> [About this exercise]: Among the records below, one line contains "2. The package"; copy that line and all that follow it, exactly as written.

[Source texts of formatted documents]
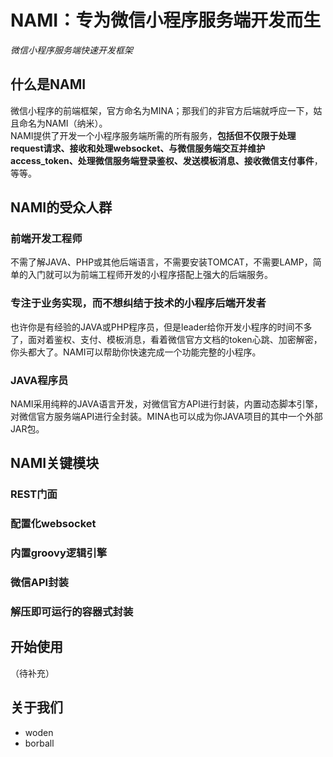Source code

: # NAMI：专为微信小程序服务端开发而生
*微信小程序服务端快速开发框架*

## 什么是NAMI
微信小程序的前端框架，官方命名为MINA；那我们的非官方后端就呼应一下，姑且命名为NAMI（纳米）。<br/>
NAMI提供了开发一个小程序服务端所需的所有服务，**包括但不仅限于处理request请求、接收和处理websocket、与微信服务端交互并维护access_token、处理微信服务端登录鉴权、发送模板消息、接收微信支付事件**，等等。

## NAMI的受众人群
### 前端开发工程师
不需了解JAVA、PHP或其他后端语言，不需要安装TOMCAT，不需要LAMP，简单的入门就可以为前端工程师开发的小程序搭配上强大的后端服务。

### 专注于业务实现，而不想纠结于技术的小程序后端开发者
也许你是有经验的JAVA或PHP程序员，但是leader给你开发小程序的时间不多了，面对着鉴权、支付、模板消息，看着微信官方文档的token心跳、加密解密，你头都大了。NAMI可以帮助你快速完成一个功能完整的小程序。

### JAVA程序员
NAMI采用纯粹的JAVA语言开发，对微信官方API进行封装，内置动态脚本引擎，对微信官方服务端API进行全封装。MINA也可以成为你JAVA项目的其中一个外部JAR包。

## NAMI关键模块
### REST门面
### 配置化websocket
### 内置groovy逻辑引擎
### 微信API封装
### 解压即可运行的容器式封装

## 开始使用
（待补充）

## 关于我们
- woden
- borball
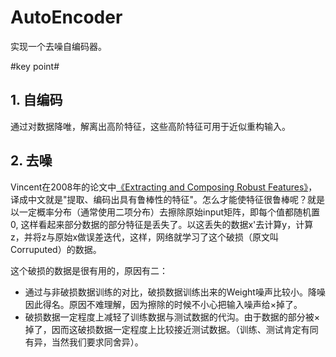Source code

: # AutoEncoder
实现一个去噪自编码器。

#key point#
## 1. 自编码
通过对数据降唯，解离出高阶特征，这些高阶特征可用于近似重构输入。
## 2. 去噪
Vincent在2008年的论文中[《Extracting and Composing Robust Features》](http://www.iro.umontreal.ca/~lisa/publications2/index.php/publications/show/217)，译成中文就是"提取、编码出具有鲁棒性的特征"。怎么才能使特征很鲁棒呢？就是以一定概率分布（通常使用二项分布）去擦除原始input矩阵，即每个值都随机置0,  这样看起来部分数据的部分特征是丢失了。以这丢失的数据x'去计算y，计算z，并将z与原始x做误差迭代，这样，网络就学习了这个破损（原文叫Corruputed）的数据。

这个破损的数据是很有用的，原因有二：
- 通过与非破损数据训练的对比，破损数据训练出来的Weight噪声比较小。降噪因此得名。原因不难理解，因为擦除的时候不小心把输入噪声给×掉了。
- 破损数据一定程度上减轻了训练数据与测试数据的代沟。由于数据的部分被×掉了，因而这破损数据一定程度上比较接近测试数据。（训练、测试肯定有同有异，当然我们要求同舍异）。
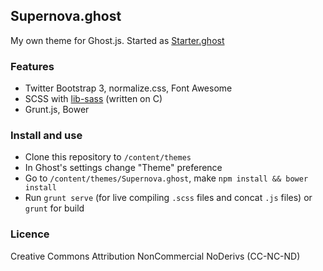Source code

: ##  Supernova.ghost
My own theme for Ghost.js.
Started as [Starter.ghost][3]


### Features

 - Twitter Bootstrap 3, normalize.css, Font Awesome
 - SCSS with [lib-sass][2] (written on C)
 - Grunt.js, Bower
 
### Install and use
 - Clone this repository to `/content/themes`
 - In Ghost's settings change "Theme" preference
 - Go to ``/content/themes/Supernova.ghost``, make ``npm install && bower install``
 - Run ``grunt serve`` (for live compiling ``.scss`` files and concat ``.js`` files) or ``grunt`` for build
 
### Licence
Creative Commons Attribution NonCommercial NoDerivs (CC-NC-ND)

  [2]: http://libsass.org/
  [3]: https://github.com/theaqua/Starter.ghost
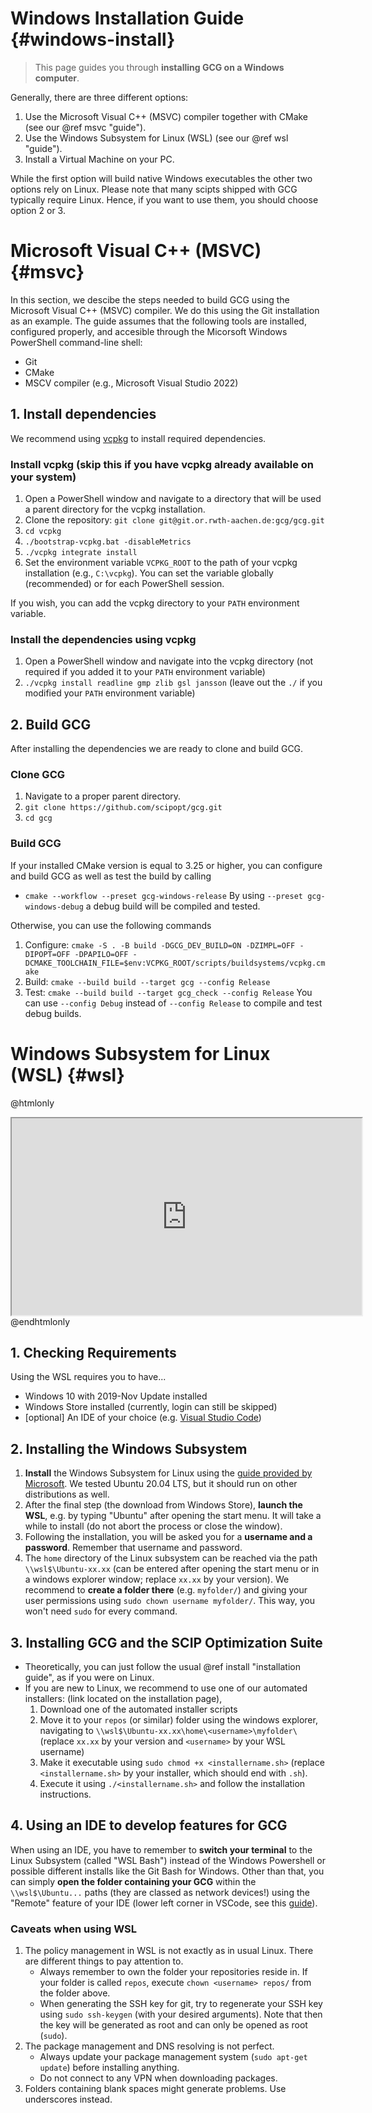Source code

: # Windows Installation Guide {#windows-install}
> This page guides you through **installing GCG on a Windows computer**.

Generally, there are three different options:

1. Use the Microsoft Visual C++ (MSVC) compiler together with CMake (see our @ref msvc "guide").
2. Use the Windows Subsystem for Linux (WSL) (see our @ref wsl "guide").
3. Install a Virtual Machine on your PC.

While the first option will build native Windows executables the other two options rely on Linux. Please note that many scipts shipped with GCG typically require Linux. Hence, if you want to use them, you should choose option 2 or 3.

# Microsoft Visual C++ (MSVC) {#msvc}
In this section, we descibe the steps needed to build GCG using the Microsoft Visual C++ (MSVC) compiler. We do this using the Git installation as an example. The guide assumes that the following tools are installed, configured properly, and accesible through the Micorsoft Windows PowerShell command-line shell:

* Git
* CMake
* MSCV compiler (e.g., Microsoft Visual Studio 2022)

## 1. Install dependencies
We recommend using [vcpkg](https://github.com/microsoft/vcpkg) to install required dependencies.

### Install vcpkg (skip this if you have vcpkg already available on your system)
1. Open a PowerShell window and navigate to a directory that will be used a parent directory for the vcpkg installation.
2. Clone the repository: `git clone git@git.or.rwth-aachen.de:gcg/gcg.git`
3. `cd vcpkg`
4. `./bootstrap-vcpkg.bat -disableMetrics`
5. `./vcpkg integrate install`
6. Set the environment variable `VCPKG_ROOT` to the path of your vcpkg installation (e.g., `C:\vcpkg`). You can set the variable globally (recommended) or for each PowerShell session.

If you wish, you can add the vcpkg directory to your `PATH` environment variable.

### Install the dependencies using vcpkg
1. Open a PowerShell window and navigate into the vcpkg directory (not required if you added it to your `PATH` environment variable)
2. `./vcpkg install readline gmp zlib gsl jansson` (leave out the `./` if you modified your `PATH` environment variable)

## 2. Build GCG
After installing the dependencies we are ready to clone and build GCG.

### Clone GCG
1. Navigate to a proper parent directory.
2. `git clone https://github.com/scipopt/gcg.git`
3. `cd gcg`

### Build GCG
If your installed CMake version is equal to 3.25 or higher, you can configure and build GCG as well as test the build by calling
* `cmake --workflow --preset gcg-windows-release`
By using `--preset gcg-windows-debug` a debug build will be compiled and tested.

Otherwise, you can use the following commands
1. Configure: `cmake -S . -B build -DGCG_DEV_BUILD=ON -DZIMPL=OFF -DIPOPT=OFF -DPAPILO=OFF -DCMAKE_TOOLCHAIN_FILE=$env:VCPKG_ROOT/scripts/buildsystems/vcpkg.cmake`
2. Build: `cmake --build build --target gcg --config Release`
3. Test: `cmake --build build --target gcg_check --config Release`
You can use `--config Debug` instead of `--config Release` to compile and test debug builds.

# Windows Subsystem for Linux (WSL) {#wsl}
@htmlonly
<iframe width="560" height="315" src="https://www.youtube-nocookie.com/embed/ruItZK9NU6c" style="margin:auto; display:block" frameborder="3" allow="accelerometer; autoplay; clipboard-write; encrypted-media; gyroscope; picture-in-picture" allowfullscreen></iframe>
@endhtmlonly

## 1. Checking Requirements
Using the WSL requires you to have...
- Windows 10 with 2019-Nov Update installed
- Windows Store installed (currently, login can still be skipped)
- [optional] An IDE of your choice (e.g. [Visual Studio Code](https://code.visualstudio.com/))

## 2. Installing the Windows Subsystem
1. **Install** the Windows Subsystem for Linux using the [guide provided by Microsoft](https://docs.microsoft.com/en-us/windows/wsl/install-win10). We tested Ubuntu 20.04 LTS, but it should run on other distributions as well.
2. After the final step (the download from Windows Store), **launch the WSL**, e.g. by typing "Ubuntu" after opening the start menu. It will take a while to install (do not abort the process or close the window).
3. Following the installation, you will be asked you for a **username and a password**. Remember that username and password. 
4. The `home` directory of the Linux subsystem can be reached via the path `\\wsl$\Ubuntu-xx.xx` (can be entered after opening the start menu or in a windows explorer window; replace `xx.xx` by your version). 
We recommend to **create a folder there** (e.g. `myfolder/`) and giving your user permissions using `sudo chown username myfolder/`. This way, you won't need `sudo` for every command.

## 3. Installing GCG and the SCIP Optimization Suite
* Theoretically, you can just follow the usual @ref install "installation guide", as if you were on Linux. 
* If you are new to Linux, we recommend to use one of our automated installers: (link located on the installation page), 
  1. Download one of the automated installer scripts
  2. Move it to your `repos` (or similar) folder using the windows explorer, navigating to `\\wsl$\Ubuntu-xx.xx\home\<username>\myfolder\` (replace `xx.xx` by your version and `<username>` by your WSL username)
  3. Make it executable using `sudo chmod +x <installername.sh>` (replace `<installername.sh>` by your installer, which should end with `.sh`).
  4. Execute it using `./<installername.sh>` and follow the installation instructions.

## 4. Using an IDE to develop features for GCG
When using an IDE, you have to remember to **switch your terminal** to the Linux Subsystem (called "WSL Bash") instead of the Windows Powershell or possible different installs like the Git Bash for Windows.
Other than that, you can simply **open the folder containing your GCG** within the `\\wsl$\Ubuntu...` paths (they are classed as network devices!) using the "Remote" feature of your IDE (lower left corner
in VSCode, see this [guide](https://code.visualstudio.com/docs/remote/wsl)).

### Caveats when using WSL
1. The policy management in WSL is not exactly as in usual Linux. There are different things to pay attention to.
    - Always remember to own the folder your repositories reside in. If your folder is called `repos`, execute `chown <username> repos/` from the folder above.
    - When generating the SSH key for git, try to regenerate your SSH key using `sudo ssh-keygen` (with your desired arguments). Note that then the key will be generated as root and can only be opened as root (`sudo`).
2. The package management and DNS resolving is not perfect.
    - Always update your package management system (`sudo apt-get update`) before installing anything.
    - Do not connect to any VPN when downloading packages.
3. Folders containing blank spaces might generate problems. Use underscores instead.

> [Expected answer]:
2. The package management and DNS resolving is not perfect.
    - Always update your package management system (`sudo apt-get update`) before installing anything.
    - Do not connect to any VPN when downloading packages.
3. Folders containing blank spaces might generate problems. Use underscores instead.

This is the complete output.